DATASET ENTRIES below:

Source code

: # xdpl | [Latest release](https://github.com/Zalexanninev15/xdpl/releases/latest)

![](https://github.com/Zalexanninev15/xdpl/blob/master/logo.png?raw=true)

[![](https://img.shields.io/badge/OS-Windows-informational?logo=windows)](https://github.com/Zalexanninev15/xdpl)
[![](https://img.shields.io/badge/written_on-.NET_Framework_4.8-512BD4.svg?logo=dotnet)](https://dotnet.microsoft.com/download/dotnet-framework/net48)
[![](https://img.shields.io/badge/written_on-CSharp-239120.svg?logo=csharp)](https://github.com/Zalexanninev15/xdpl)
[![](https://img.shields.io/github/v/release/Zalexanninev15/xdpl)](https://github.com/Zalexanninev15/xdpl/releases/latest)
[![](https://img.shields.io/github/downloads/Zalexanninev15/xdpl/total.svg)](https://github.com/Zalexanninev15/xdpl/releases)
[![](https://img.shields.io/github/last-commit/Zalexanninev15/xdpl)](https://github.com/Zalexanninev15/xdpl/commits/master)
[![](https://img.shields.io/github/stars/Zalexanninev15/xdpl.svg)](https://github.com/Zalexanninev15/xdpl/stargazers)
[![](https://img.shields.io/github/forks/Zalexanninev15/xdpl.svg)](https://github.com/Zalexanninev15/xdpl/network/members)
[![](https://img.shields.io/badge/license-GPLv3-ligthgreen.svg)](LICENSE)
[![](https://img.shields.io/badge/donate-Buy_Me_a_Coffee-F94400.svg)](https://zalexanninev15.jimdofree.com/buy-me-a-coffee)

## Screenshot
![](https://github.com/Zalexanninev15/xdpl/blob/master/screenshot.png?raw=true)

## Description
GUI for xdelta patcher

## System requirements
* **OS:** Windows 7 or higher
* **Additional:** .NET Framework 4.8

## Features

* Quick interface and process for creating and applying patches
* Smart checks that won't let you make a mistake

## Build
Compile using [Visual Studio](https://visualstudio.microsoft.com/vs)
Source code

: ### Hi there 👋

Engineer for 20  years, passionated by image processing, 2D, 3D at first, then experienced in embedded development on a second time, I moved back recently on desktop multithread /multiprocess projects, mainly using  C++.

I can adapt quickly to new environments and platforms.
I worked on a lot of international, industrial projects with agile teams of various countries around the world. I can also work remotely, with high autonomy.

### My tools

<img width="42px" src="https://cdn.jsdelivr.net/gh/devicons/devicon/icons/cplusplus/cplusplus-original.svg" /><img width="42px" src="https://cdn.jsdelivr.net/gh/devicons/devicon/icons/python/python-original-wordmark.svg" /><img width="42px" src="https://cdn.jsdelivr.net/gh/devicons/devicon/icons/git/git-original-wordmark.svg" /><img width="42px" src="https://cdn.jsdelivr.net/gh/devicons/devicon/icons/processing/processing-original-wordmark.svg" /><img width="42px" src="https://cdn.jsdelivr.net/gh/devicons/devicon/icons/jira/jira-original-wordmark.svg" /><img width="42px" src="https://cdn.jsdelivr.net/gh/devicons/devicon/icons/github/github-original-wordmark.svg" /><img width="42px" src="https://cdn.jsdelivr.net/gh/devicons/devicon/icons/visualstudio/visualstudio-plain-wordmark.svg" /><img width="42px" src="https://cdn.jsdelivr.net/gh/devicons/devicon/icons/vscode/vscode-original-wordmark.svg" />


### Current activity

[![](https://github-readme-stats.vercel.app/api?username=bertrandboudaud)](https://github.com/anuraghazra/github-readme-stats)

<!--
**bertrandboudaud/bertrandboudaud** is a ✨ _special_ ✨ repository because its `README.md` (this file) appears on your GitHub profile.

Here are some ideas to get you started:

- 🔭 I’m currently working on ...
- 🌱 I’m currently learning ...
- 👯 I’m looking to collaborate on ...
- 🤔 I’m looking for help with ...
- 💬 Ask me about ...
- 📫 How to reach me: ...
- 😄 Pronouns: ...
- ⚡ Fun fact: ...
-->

End of DATASET ENTRIES.

TASK ITEM:
One number is the expected answer: the count of lines above that hold the word "badge".

ANSWER:
5